HDF5 backend for DelayedArray objects
https://bioconductor.org/packages/HDF5Array
9 stars 13 forks source link

Long colnames get truncated #24

Closed FelixTheStudent closed 4 years ago

FelixTheStudent commented 4 years ago

Writing out a sparse Matrix seems to work fine (no warnings). However, once I read it back it, colnames get cropped so that they are not longer than 11 characters (in the minimal example below at least; I have had another case where colnames were not longer than 10).

I use HDF5Array 1.12.3.

library(Matrix)
library(HDF5Array)

# create example matrix with increasingly long colnames:
mat <- as(matrix(rep(0, 900), nrow=30), "dgCMatrix")
mat[sample(1:30, 3), sample(1:30, 3)] <- 1
colnames(mat) <- sapply(1:30, function(i) paste(rep("x", i), collapse = ""))
# write out:
HDF5Array::writeTENxMatrix(mat,
                filepath=file.path("~", "tmp_file.hdf5"),
                group="tmp", level=NULL, verbose=F)
x <- HDF5Array::TENxMatrix("~/tmp_file.hdf5", group="tmp")
max(stringr::str_length(colnames(mat)))
# 30
max(stringr::str_length(colnames(x)))
# 11

Any ideas?

hpages commented 4 years ago

Thanks Felix. Should be fixed in HDF5Array 1.15.7 (see commit 0e487076). Will port the fix to BioC 3.10 later today.

H.

FelixTheStudent commented 4 years ago

Excellent, thanks. Will tell my admin to update bioconductor.

Cheers,

Felix

Hervé Pagès notifications@github.com schrieb am Fr., 28. Feb. 2020, 12:06:

Thanks Felix. Should be fixed in HDF5Array 1.15.7 (see commit 0e48707 https://github.com/Bioconductor/HDF5Array/commit/0e487076bb7faf028a5fd54bd6c7579ce12b268c). Will port the fix to BioC 3.10 later today.

H.

— You are receiving this because you authored the thread. Reply to this email directly, view it on GitHub https://github.com/Bioconductor/HDF5Array/issues/24?email_source=notifications&email_token=ACQASS2A5IAVCEVQR53GXJ3RFDV4HA5CNFSM4K5M3AX2YY3PNVWWK3TUL52HS4DFVREXG43VMVBW63LNMVXHJKTDN5WW2ZLOORPWSZGOENIE56A#issuecomment-592465656, or unsubscribe https://github.com/notifications/unsubscribe-auth/ACQASS4LPPAYN4HLQL6L75LRFDV4HANCNFSM4K5M3AXQ .
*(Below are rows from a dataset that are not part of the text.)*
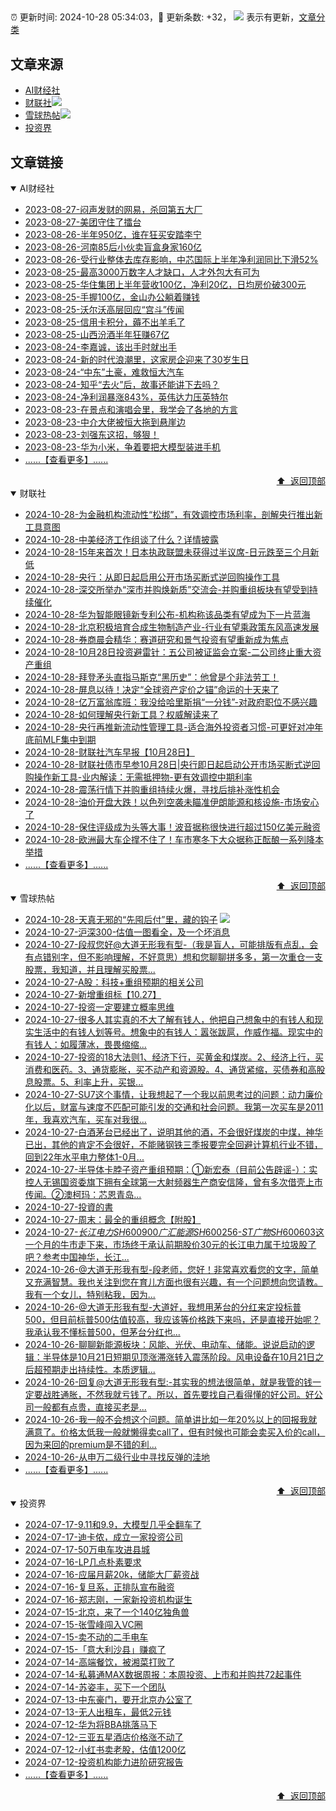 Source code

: ##

:alarm_clock: 更新时间: 2024-10-28 05:34:03，:rocket: 更新条数: +32， ![](/assets/dot.png) 表示有更新，[文章分类](/TAGS.md)

## 文章来源

- [AI财经社](#ai财经社)  
- [财联社](#财联社)![](/assets/dot.png)   
- [雪球热帖](#雪球热帖)![](/assets/dot.png)   
- [投资界](#投资界)  

## 文章链接

<details open>
<summary id="ai财经社">
 AI财经社
</summary>


- [2023-08-27-闷声发财的网易，杀回第五大厂](https://www.aicaijing.com.cn/article/18610)  
- [2023-08-27-美团守住了擂台](https://www.aicaijing.com.cn/article/18611)  
- [2023-08-26-半年950亿，谁在狂买安踏李宁](https://www.aicaijing.com.cn/article/18607)  
- [2023-08-26-河南85后小伙卖盲盒身家160亿](https://www.aicaijing.com.cn/article/18608)  
- [2023-08-26-受行业整体去库存影响，中芯国际上半年净利润同比下滑52%](https://www.aicaijing.com.cn/article/18609)  
- [2023-08-25-最高3000万数字人才缺口，人才外包大有可为](https://www.aicaijing.com.cn/article/18601)  
- [2023-08-25-华住集团上半年营收100亿，净利20亿，日均房价破300元](https://www.aicaijing.com.cn/article/18602)  
- [2023-08-25-手握100亿，金山办公躺着赚钱](https://www.aicaijing.com.cn/article/18603)  
- [2023-08-25-沃尔沃高层回应“宫斗”传闻](https://www.aicaijing.com.cn/article/18604)  
- [2023-08-25-信用卡积分，薅不出羊毛了](https://www.aicaijing.com.cn/article/18605)  
- [2023-08-25-山西汾酒半年狂赚67亿](https://www.aicaijing.com.cn/article/18606)  
- [2023-08-24-李嘉诚，该出手时就出手](https://www.aicaijing.com.cn/article/18596)  
- [2023-08-24-新的时代浪潮里，这家房企迎来了30岁生日](https://www.aicaijing.com.cn/article/18597)  
- [2023-08-24-“中东”土豪，难救恒大汽车](https://www.aicaijing.com.cn/article/18598)  
- [2023-08-24-知乎“去火”后，故事还能讲下去吗？](https://www.aicaijing.com.cn/article/18599)  
- [2023-08-24-净利润暴涨843%，英伟达力压英特尔](https://www.aicaijing.com.cn/article/18600)  
- [2023-08-23-在景点和演唱会里，我学会了各地的方言](https://www.aicaijing.com.cn/article/18591)  
- [2023-08-23-中介大佬被恒大拖到悬崖边](https://www.aicaijing.com.cn/article/18592)  
- [2023-08-23-刘强东这招，够狠！](https://www.aicaijing.com.cn/article/18593)  
- [2023-08-23-华为小米，争着要把大模型装进手机](https://www.aicaijing.com.cn/article/18594)  
- [......【查看更多】......](/details/AI财经社.md)

<div align="right"><a href="#文章来源">⬆ &nbsp;返回顶部</a></div>
</details>

<details open>
<summary id="财联社">
 财联社
</summary>


- [2024-10-28-为金融机构流动性“松绑”，有效调控市场利率，剖解央行推出新工具意图](https://www.cls.cn/detail/1839154)  
- [2024-10-28-中美经济工作组谈了什么？详情披露](https://www.cls.cn/detail/1839139)  
- [2024-10-28-15年来首次！日本执政联盟未获得过半议席-日元跌至三个月新低](https://www.cls.cn/detail/1838958)  
- [2024-10-28-央行：从即日起启用公开市场买断式逆回购操作工具](https://www.cls.cn/detail/1838965)  
- [2024-10-28-深交所举办“深市并购焕新质”交流会-并购重组板块有望受到持续催化](https://www.cls.cn/detail/1838933)  
- [2024-10-28-华为智能眼镜新专利公布-机构称该品类有望成为下一片蓝海](https://www.cls.cn/detail/1838936)  
- [2024-10-28-北京积极培育合成生物制造产业-行业有望乘政策东风高速发展](https://www.cls.cn/detail/1838943)  
- [2024-10-28-券商晨会精华：赛道研究和景气投资有望重新成为焦点](https://www.cls.cn/detail/1838969)  
- [2024-10-28-10月28日投资避雷针：五公司被证监会立案-二公司终止重大资产重组](https://www.cls.cn/detail/1838976)  
- [2024-10-28-拜登矛头直指马斯克“黑历史”：他曾是个非法劳工！](https://www.cls.cn/detail/1838967)  
- [2024-10-28-屏息以待！决定“全球资产定价之锚”命运的十天来了](https://www.cls.cn/detail/1838993)  
- [2024-10-28-亿万富翁库班：我没给哈里斯捐“一分钱”-对政府职位不感兴趣](https://www.cls.cn/detail/1838980)  
- [2024-10-28-如何理解央行新工具？权威解读来了](https://www.cls.cn/detail/1839022)  
- [2024-10-28-央行再推新流动性管理工具-适合海外投资者习惯-可更好对冲年底前MLF集中到期](https://www.cls.cn/detail/1839076)  
- [2024-10-28-财联社汽车早报【10月28日】](https://www.cls.cn/detail/1838995)  
- [2024-10-28-财联社债市早参10月28日|央行即日起启动公开市场买断式逆回购操作新工具-业内解读：无需抵押物-更有效调控中期利率](https://www.cls.cn/detail/1838985)  
- [2024-10-28-震荡行情下并购重组持续火爆，寻找后排补涨性机会](https://www.cls.cn/detail/1839051)  
- [2024-10-28-油价开盘大跌！以色列空袭未瞄准伊朗能源和核设施-市场安心了](https://www.cls.cn/detail/1839081)  
- [2024-10-28-保住评级成为头等大事！波音据称很快进行超过150亿美元融资](https://www.cls.cn/detail/1839142)  
- [2024-10-28-欧洲最大车企撑不住了！车市寒冬下大众据称正酝酿一系列降本举措](https://www.cls.cn/detail/1839174)  
- [......【查看更多】......](/details/财联社.md)

<div align="right"><a href="#文章来源">⬆ &nbsp;返回顶部</a></div>
</details>

<details open>
<summary id="雪球热帖">
 雪球热帖
</summary>


- [2024-10-28-天真无邪的“先囤后付”里，藏的钩子](https://xueqiu.com/9598793634/309803299) ![](/assets/new.png)  
- [2024-10-27-沪深300-估值一图看全，及一个坏消息](https://xueqiu.com/3559889031/309790123)  
- [2024-10-27-段叔您好@大道无形我有型-（我是盲人，可能排版有点乱，会有点错别字，但不影响理解，不好意思）想和您聊聊拼多多，第一次重仓一支股票，我知道，并且理解买股票...](https://xueqiu.com/6068200166/309776672)  
- [2024-10-27-A股：科技+重组预期的相关公司](https://xueqiu.com/2340613631/309768267)  
- [2024-10-27-新增重组标【10.27】](https://xueqiu.com/6242840982/309767142)  
- [2024-10-27-投资一定要建立概率思维](https://xueqiu.com/6146592061/309738478)  
- [2024-10-27-很多人其实真的不大了解有钱人，他把自己想象中的有钱人和现实生活中的有钱人划等号。想象中的有钱人：嚣张跋扈，作威作福。现实中的有钱人：如履薄冰，畏畏缩缩...](https://xueqiu.com/6876843497/309744160)  
- [2024-10-27-投资的18大法则1、经济下行，买黄金和煤炭。2、经济上行，买消费和医药。3、通货膨胀，买不动产和资源股。4、通货紧缩，买债券和高股息股票。5、利率上升，买银...](https://xueqiu.com/3177835719/309728115)  
- [2024-10-27-SU7这个事情，让我想起了一个我以前思考过的问题：动力廉价化以后，财富与速度不匹配可能引发的交通和社会问题。我第一次买车是2011年，我喜欢汽车，买车对我很...](https://xueqiu.com/6876843497/309727373)  
- [2024-10-27-白酒茅台已经出了，说明其他的酒，不会很好煤炭的中煤，神华已出，其他的肯定不会很好，不能赌钢铁三季报要完全回避计算机行业不错，回到22年水平电力整体1-0月...](https://xueqiu.com/8790885129/309735192)  
- [2024-10-27-半导体卡脖子资产重组预期：①新宏泰（目前公告辟谣-）：实控人无锡国资委旗下拥有全球第一大射频器生产商安信隆，曾有多次借壳上市传闻。②澳柯玛：芯恩青岛...](https://xueqiu.com/5849638862/309746159)  
- [2024-10-27-投資的書](https://xueqiu.com/4138302318/309769845)  
- [2024-10-27-周末：最全的重组概念【附股】](https://xueqiu.com/8218476942/309782465)  
- [2024-10-27-$长江电力SH600900$$广汇能源SH600256$-$ST广物SH600603$这一个月的牛市走下来，市场终于承认前期股价30元的长江电力属于垃圾股了吧？参考中国神华，长江...](https://xueqiu.com/6135743789/309777347)  
- [2024-10-26-@大道无形我有型-段老师，您好！非常喜欢看您的文字，简单又充满智慧。我也关注到您在育儿方面也很有兴趣，有一个问题想向您请教。我有一个女儿，特别粘我，因为...](https://xueqiu.com/9336837899/309682878)  
- [2024-10-26-@大道无形我有型-大道好，我想用茅台的分红来定投标普500，但目前标普500估值较高，我应该等价格跌下来吗，还是直接开始呢？我承认我不懂标普500，但茅台分红也...](https://xueqiu.com/1376507766/309679985)  
- [2024-10-26-聊聊新能源板块：风能、光伏、电动车、储能。说说启动的逻辑：半导体是10月21日短期见顶涨滞涨转入震荡阶段。风电设备在10月21日之后超预期走出持续性。本质逻辑...](https://xueqiu.com/7860276567/309673898)  
- [2024-10-26-回复@大道无形我有型:-其实我的想法很简单，就是我管的钱一定要战胜通胀，不然我就亏钱了。所以，首先要找自己看得懂的好公司。好公司一般都有点贵，直接买老是...](https://xueqiu.com/1247347556/309683094)  
- [2024-10-26-我一般不会想这个问题。简单讲比如一年20%以上的回报我就满意了。价格太低我一般就懒得卖call了，但有时候也可能会卖买入价的call，因为来回的premium是不错的利...](https://xueqiu.com/1247347556/309685966)  
- [2024-10-26-从申万二级行业中寻找反弹的洼地](https://xueqiu.com/6146592061/309677326)  
- [......【查看更多】......](/details/雪球热帖.md)

<div align="right"><a href="#文章来源">⬆ &nbsp;返回顶部</a></div>
</details>

<details open>
<summary id="投资界">
 投资界
</summary>


- [2024-07-17-9.11和9.9，大模型几乎全翻车了](https://posts.careerengine.us/p/6697778c44726b29bffa3a09)  
- [2024-07-17-迪卡侬，成立一家投资公司](https://posts.careerengine.us/p/6697778c44726b29bffa3a01)  
- [2024-07-17-50万电车攻进县城](https://posts.careerengine.us/p/6697779c831e1d29eea44253)  
- [2024-07-16-LP几点朴素要求](https://posts.careerengine.us/p/669636a8720ed522248054dc)  
- [2024-07-16-应届月薪20k，储能大厂薪资战](https://posts.careerengine.us/p/669636a8720ed522248054d4)  
- [2024-07-16-复旦系，正排队宣布融资](https://posts.careerengine.us/p/66963699cb38e136a496986c)  
- [2024-07-16-郑志刚，一家新投资机构诞生](https://posts.careerengine.us/p/66963699cb38e136a4969874)  
- [2024-07-15-北京，来了一个140亿独角兽](https://posts.careerengine.us/p/6694db59a0c3ac562b61f9af)  
- [2024-07-15-张雪峰闯入VC圈](https://posts.careerengine.us/p/6694db59a0c3ac562b61f9b7)  
- [2024-07-15-卖不动的二手电车](https://posts.careerengine.us/p/6694db6836b2f1565d9b541a)  
- [2024-07-15-「意大利沙县」赚疯了](https://posts.careerengine.us/p/6694db6836b2f1565d9b5422)  
- [2024-07-14-高端餐饮，被湘菜打败了](https://posts.careerengine.us/p/6693862333c6e710d0bf9dc4)  
- [2024-07-14-私募通MAX数据周报：本周投资、上市和并购共72起事件](https://posts.careerengine.us/p/6693862333c6e710d0bf9dcc)  
- [2024-07-14-苏姿丰，买下一个团队](https://posts.careerengine.us/p/6693861481427510b2b9c123)  
- [2024-07-13-中东豪门，要开北京办公室了](https://posts.careerengine.us/p/66922794a876f80d113b51fe)  
- [2024-07-13-无人出租车，最低2元钱](https://posts.careerengine.us/p/669227b82202ae0dfac5d713)  
- [2024-07-12-华为将BBA挑落马下](https://posts.careerengine.us/p/6690a6c68082df14ead7eaac)  
- [2024-07-12-三亚五星酒店价格涨不动了](https://posts.careerengine.us/p/6690a6c68082df14ead7eaa4)  
- [2024-07-12-小红书卖老股，估值1200亿](https://posts.careerengine.us/p/6690a6b756b00014bcc00e8f)  
- [2024-07-12-投资机构能力进阶研究报告](https://posts.careerengine.us/p/6690a6b756b00014bcc00e87)  
- [......【查看更多】......](/details/投资界.md)

<div align="right"><a href="#文章来源">⬆ &nbsp;返回顶部</a></div>
</details>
hpages commented 4 years ago

Sounds good. I've ported the fix to BioC 3.10. It's in HDF5Array 1.14.3 but please allow 24h for the package to pass the builds and become available via BiocManager::install().

Note that admins should update Bioconductor on a regular basis regardless (dozens of packages get fixed every month in release).

Cheers, H.